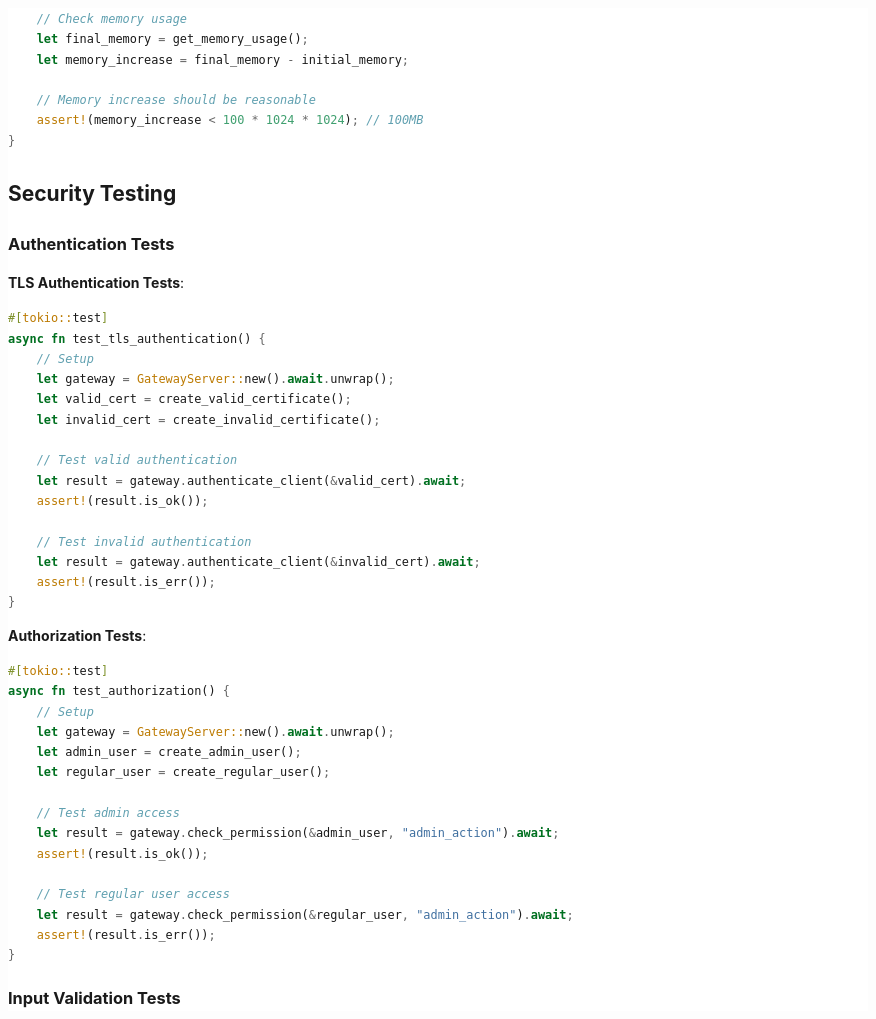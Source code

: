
 ```rust
    // Check memory usage
    let final_memory = get_memory_usage();
    let memory_increase = final_memory - initial_memory;
    
    // Memory increase should be reasonable
    assert!(memory_increase < 100 * 1024 * 1024); // 100MB
}
```

## Security Testing

### Authentication Tests

**TLS Authentication Tests**:
```rust
#[tokio::test]
async fn test_tls_authentication() {
    // Setup
    let gateway = GatewayServer::new().await.unwrap();
    let valid_cert = create_valid_certificate();
    let invalid_cert = create_invalid_certificate();
    
    // Test valid authentication
    let result = gateway.authenticate_client(&valid_cert).await;
    assert!(result.is_ok());
    
    // Test invalid authentication
    let result = gateway.authenticate_client(&invalid_cert).await;
    assert!(result.is_err());
}
```

**Authorization Tests**:
```rust
#[tokio::test]
async fn test_authorization() {
    // Setup
    let gateway = GatewayServer::new().await.unwrap();
    let admin_user = create_admin_user();
    let regular_user = create_regular_user();
    
    // Test admin access
    let result = gateway.check_permission(&admin_user, "admin_action").await;
    assert!(result.is_ok());
    
    // Test regular user access
    let result = gateway.check_permission(&regular_user, "admin_action").await;
    assert!(result.is_err());
}
```

### Input Validation Tests
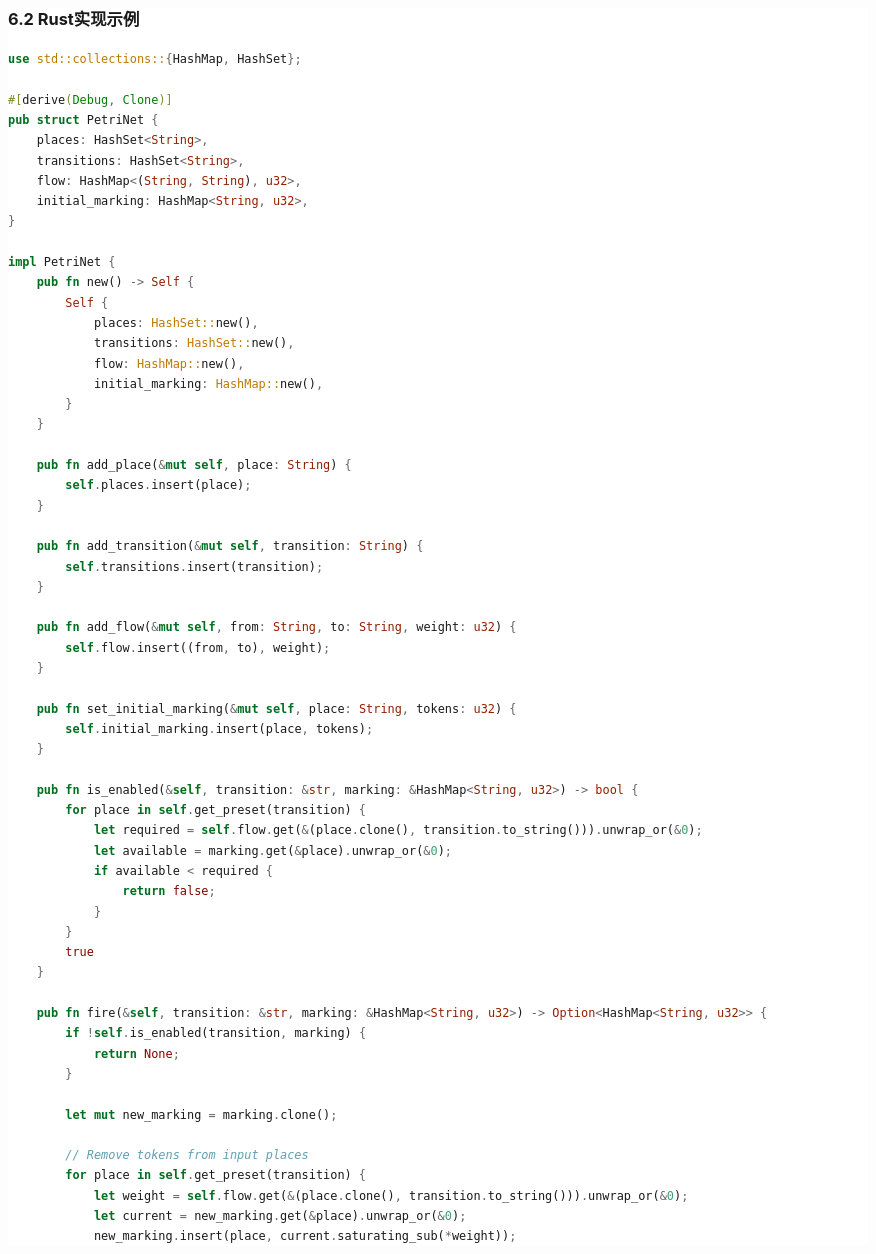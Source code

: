 ### 6.2 Rust实现示例

```rust
use std::collections::{HashMap, HashSet};

#[derive(Debug, Clone)]
pub struct PetriNet {
    places: HashSet<String>,
    transitions: HashSet<String>,
    flow: HashMap<(String, String), u32>,
    initial_marking: HashMap<String, u32>,
}

impl PetriNet {
    pub fn new() -> Self {
        Self {
            places: HashSet::new(),
            transitions: HashSet::new(),
            flow: HashMap::new(),
            initial_marking: HashMap::new(),
        }
    }
    
    pub fn add_place(&mut self, place: String) {
        self.places.insert(place);
    }
    
    pub fn add_transition(&mut self, transition: String) {
        self.transitions.insert(transition);
    }
    
    pub fn add_flow(&mut self, from: String, to: String, weight: u32) {
        self.flow.insert((from, to), weight);
    }
    
    pub fn set_initial_marking(&mut self, place: String, tokens: u32) {
        self.initial_marking.insert(place, tokens);
    }
    
    pub fn is_enabled(&self, transition: &str, marking: &HashMap<String, u32>) -> bool {
        for place in self.get_preset(transition) {
            let required = self.flow.get(&(place.clone(), transition.to_string())).unwrap_or(&0);
            let available = marking.get(&place).unwrap_or(&0);
            if available < required {
                return false;
            }
        }
        true
    }
    
    pub fn fire(&self, transition: &str, marking: &HashMap<String, u32>) -> Option<HashMap<String, u32>> {
        if !self.is_enabled(transition, marking) {
            return None;
        }
        
        let mut new_marking = marking.clone();
        
        // Remove tokens from input places
        for place in self.get_preset(transition) {
            let weight = self.flow.get(&(place.clone(), transition.to_string())).unwrap_or(&0);
            let current = new_marking.get(&place).unwrap_or(&0);
            new_marking.insert(place, current.saturating_sub(*weight));
```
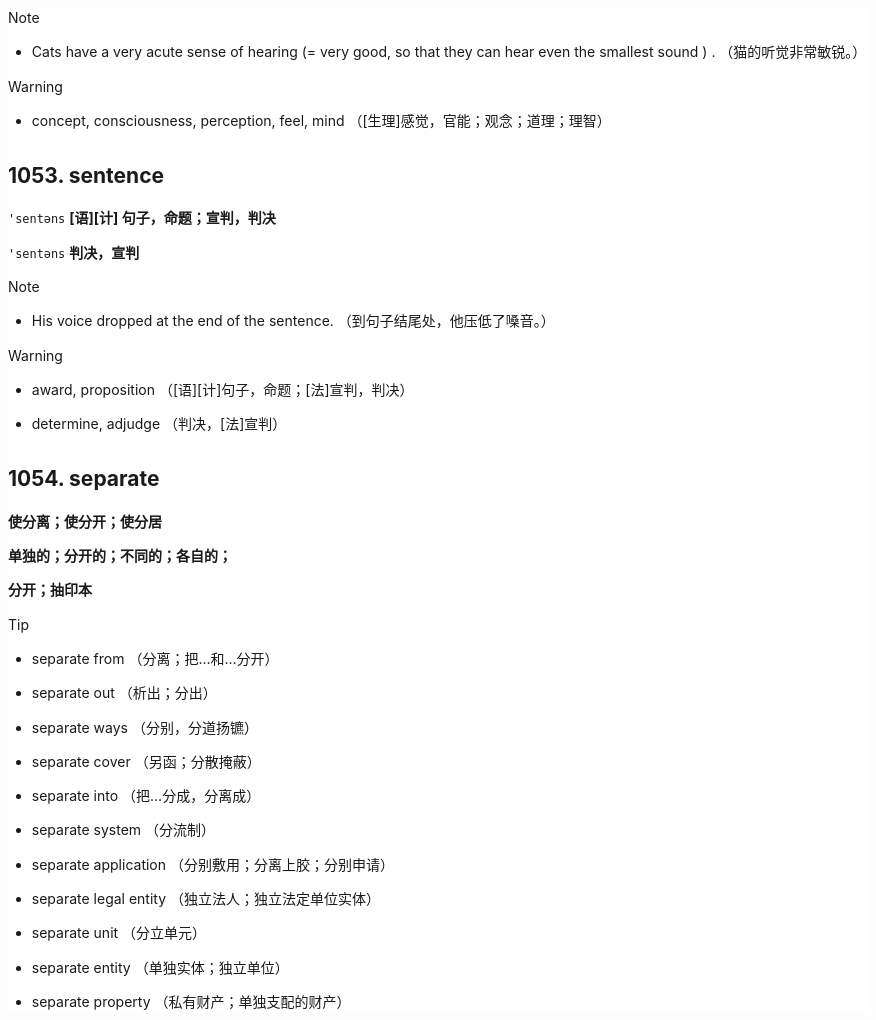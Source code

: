 
> [!NOTE]
>
> - Cats have a very acute sense of hearing (= very good, so that they can hear even the smallest sound ) . （猫的听觉非常敏锐。）
>

> [!WARNING]
>
> - concept, consciousness, perception, feel, mind （[生理]感觉，官能；观念；道理；理智）
>

## 1053. sentence

`'sentəns`  **[语][计] 句子，命题；宣判，判决**

`'sentəns`  **判决，宣判**

> [!NOTE]
>
> - His voice dropped at the end of the sentence. （到句子结尾处，他压低了嗓音。）
>

> [!WARNING]
>
> - award, proposition （[语][计]句子，命题；[法]宣判，判决）
>
> - determine, adjudge （判决，[法]宣判）
>

## 1054. separate

**使分离；使分开；使分居**

**单独的；分开的；不同的；各自的；**

**分开；抽印本**

> [!TIP]
>
> - separate from （分离；把…和…分开）
>
> - separate out （析出；分出）
>
> - separate ways （分别，分道扬镳）
>
> - separate cover （另函；分散掩蔽）
>
> - separate into （把…分成，分离成）
>
> - separate system （分流制）
>
> - separate application （分别敷用；分离上胶；分别申请）
>
> - separate legal entity （独立法人；独立法定单位实体）
>
> - separate unit （分立单元）
>
> - separate entity （单独实体；独立单位）
>
> - separate property （私有财产；单独支配的财产）
>
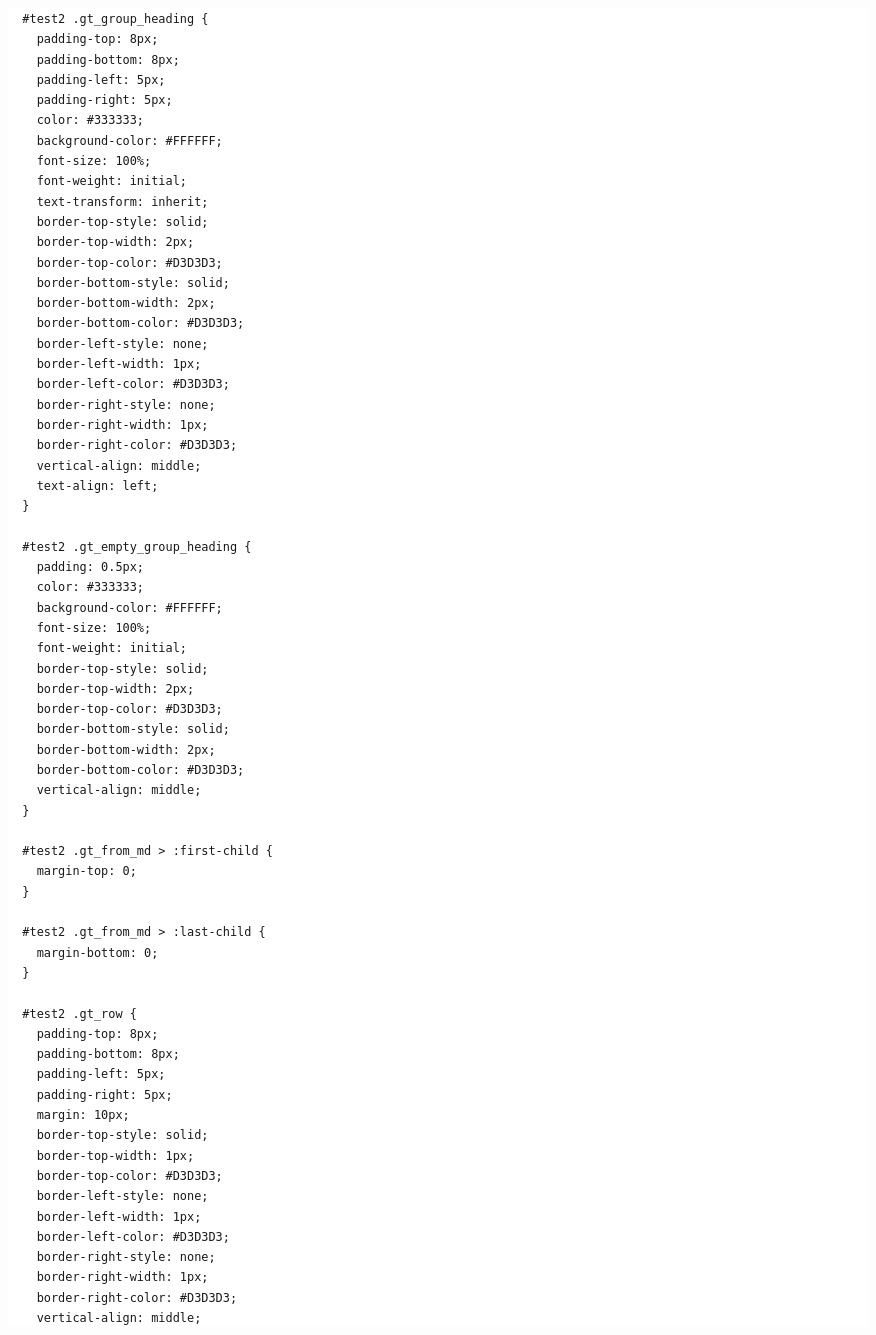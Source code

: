      #test2 .gt_group_heading {
        padding-top: 8px;
        padding-bottom: 8px;
        padding-left: 5px;
        padding-right: 5px;
        color: #333333;
        background-color: #FFFFFF;
        font-size: 100%;
        font-weight: initial;
        text-transform: inherit;
        border-top-style: solid;
        border-top-width: 2px;
        border-top-color: #D3D3D3;
        border-bottom-style: solid;
        border-bottom-width: 2px;
        border-bottom-color: #D3D3D3;
        border-left-style: none;
        border-left-width: 1px;
        border-left-color: #D3D3D3;
        border-right-style: none;
        border-right-width: 1px;
        border-right-color: #D3D3D3;
        vertical-align: middle;
        text-align: left;
      }
      
      #test2 .gt_empty_group_heading {
        padding: 0.5px;
        color: #333333;
        background-color: #FFFFFF;
        font-size: 100%;
        font-weight: initial;
        border-top-style: solid;
        border-top-width: 2px;
        border-top-color: #D3D3D3;
        border-bottom-style: solid;
        border-bottom-width: 2px;
        border-bottom-color: #D3D3D3;
        vertical-align: middle;
      }
      
      #test2 .gt_from_md > :first-child {
        margin-top: 0;
      }
      
      #test2 .gt_from_md > :last-child {
        margin-bottom: 0;
      }
      
      #test2 .gt_row {
        padding-top: 8px;
        padding-bottom: 8px;
        padding-left: 5px;
        padding-right: 5px;
        margin: 10px;
        border-top-style: solid;
        border-top-width: 1px;
        border-top-color: #D3D3D3;
        border-left-style: none;
        border-left-width: 1px;
        border-left-color: #D3D3D3;
        border-right-style: none;
        border-right-width: 1px;
        border-right-color: #D3D3D3;
        vertical-align: middle;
---*---
## Work instruction
Starting at the first entry above and ending at the last, write everything out exactly except the pictures.

## Response area
Source code

:
 ```rust
    // Check memory usage
    let final_memory = get_memory_usage();
    let memory_increase = final_memory - initial_memory;
    
    // Memory increase should be reasonable
    assert!(memory_increase < 100 * 1024 * 1024); // 100MB
}
```

## Security Testing

### Authentication Tests

**TLS Authentication Tests**:
```rust
#[tokio::test]
async fn test_tls_authentication() {
    // Setup
    let gateway = GatewayServer::new().await.unwrap();
    let valid_cert = create_valid_certificate();
    let invalid_cert = create_invalid_certificate();
    
    // Test valid authentication
    let result = gateway.authenticate_client(&valid_cert).await;
    assert!(result.is_ok());
    
    // Test invalid authentication
    let result = gateway.authenticate_client(&invalid_cert).await;
    assert!(result.is_err());
}
```

**Authorization Tests**:
```rust
#[tokio::test]
async fn test_authorization() {
    // Setup
    let gateway = GatewayServer::new().await.unwrap();
    let admin_user = create_admin_user();
    let regular_user = create_regular_user();
    
    // Test admin access
    let result = gateway.check_permission(&admin_user, "admin_action").await;
    assert!(result.is_ok());
    
    // Test regular user access
    let result = gateway.check_permission(&regular_user, "admin_action").await;
    assert!(result.is_err());
}
```

### Input Validation Tests
Source code

: ### 6.2 Rust实现示例

```rust
use std::collections::{HashMap, HashSet};

#[derive(Debug, Clone)]
pub struct PetriNet {
    places: HashSet<String>,
    transitions: HashSet<String>,
    flow: HashMap<(String, String), u32>,
    initial_marking: HashMap<String, u32>,
}

impl PetriNet {
    pub fn new() -> Self {
        Self {
            places: HashSet::new(),
            transitions: HashSet::new(),
            flow: HashMap::new(),
            initial_marking: HashMap::new(),
        }
    }
    
    pub fn add_place(&mut self, place: String) {
        self.places.insert(place);
    }
    
    pub fn add_transition(&mut self, transition: String) {
        self.transitions.insert(transition);
    }
    
    pub fn add_flow(&mut self, from: String, to: String, weight: u32) {
        self.flow.insert((from, to), weight);
    }
    
    pub fn set_initial_marking(&mut self, place: String, tokens: u32) {
        self.initial_marking.insert(place, tokens);
    }
    
    pub fn is_enabled(&self, transition: &str, marking: &HashMap<String, u32>) -> bool {
        for place in self.get_preset(transition) {
            let required = self.flow.get(&(place.clone(), transition.to_string())).unwrap_or(&0);
            let available = marking.get(&place).unwrap_or(&0);
            if available < required {
                return false;
            }
        }
        true
    }
    
    pub fn fire(&self, transition: &str, marking: &HashMap<String, u32>) -> Option<HashMap<String, u32>> {
        if !self.is_enabled(transition, marking) {
            return None;
        }
        
        let mut new_marking = marking.clone();
        
        // Remove tokens from input places
        for place in self.get_preset(transition) {
            let weight = self.flow.get(&(place.clone(), transition.to_string())).unwrap_or(&0);
            let current = new_marking.get(&place).unwrap_or(&0);
            new_marking.insert(place, current.saturating_sub(*weight));
```
Source code

: 
> [!NOTE]
>
> - Cats have a very acute sense of hearing (= very good, so that they can hear even the smallest sound ) . （猫的听觉非常敏锐。）
>

> [!WARNING]
>
> - concept, consciousness, perception, feel, mind （[生理]感觉，官能；观念；道理；理智）
>

## 1053. sentence

`'sentəns`  **[语][计] 句子，命题；宣判，判决**

`'sentəns`  **判决，宣判**

> [!NOTE]
>
> - His voice dropped at the end of the sentence. （到句子结尾处，他压低了嗓音。）
>

> [!WARNING]
>
> - award, proposition （[语][计]句子，命题；[法]宣判，判决）
>
> - determine, adjudge （判决，[法]宣判）
>

## 1054. separate

**使分离；使分开；使分居**

**单独的；分开的；不同的；各自的；**

**分开；抽印本**

> [!TIP]
>
> - separate from （分离；把…和…分开）
>
> - separate out （析出；分出）
>
> - separate ways （分别，分道扬镳）
>
> - separate cover （另函；分散掩蔽）
>
> - separate into （把…分成，分离成）
>
> - separate system （分流制）
>
> - separate application （分别敷用；分离上胶；分别申请）
>
> - separate legal entity （独立法人；独立法定单位实体）
>
> - separate unit （分立单元）
>
> - separate entity （单独实体；独立单位）
>
> - separate property （私有财产；单独支配的财产）
>
Source code

:      #test2 .gt_group_heading {
        padding-top: 8px;
        padding-bottom: 8px;
        padding-left: 5px;
        padding-right: 5px;
        color: #333333;
        background-color: #FFFFFF;
        font-size: 100%;
        font-weight: initial;
        text-transform: inherit;
        border-top-style: solid;
        border-top-width: 2px;
        border-top-color: #D3D3D3;
        border-bottom-style: solid;
        border-bottom-width: 2px;
        border-bottom-color: #D3D3D3;
        border-left-style: none;
        border-left-width: 1px;
        border-left-color: #D3D3D3;
        border-right-style: none;
        border-right-width: 1px;
        border-right-color: #D3D3D3;
        vertical-align: middle;
        text-align: left;
      }
      
      #test2 .gt_empty_group_heading {
        padding: 0.5px;
        color: #333333;
        background-color: #FFFFFF;
        font-size: 100%;
        font-weight: initial;
        border-top-style: solid;
        border-top-width: 2px;
        border-top-color: #D3D3D3;
        border-bottom-style: solid;
        border-bottom-width: 2px;
        border-bottom-color: #D3D3D3;
        vertical-align: middle;
      }
      
      #test2 .gt_from_md > :first-child {
        margin-top: 0;
      }
      
      #test2 .gt_from_md > :last-child {
        margin-bottom: 0;
      }
      
      #test2 .gt_row {
        padding-top: 8px;
        padding-bottom: 8px;
        padding-left: 5px;
        padding-right: 5px;
        margin: 10px;
        border-top-style: solid;
        border-top-width: 1px;
        border-top-color: #D3D3D3;
        border-left-style: none;
        border-left-width: 1px;
        border-left-color: #D3D3D3;
        border-right-style: none;
        border-right-width: 1px;
        border-right-color: #D3D3D3;
        vertical-align: middle;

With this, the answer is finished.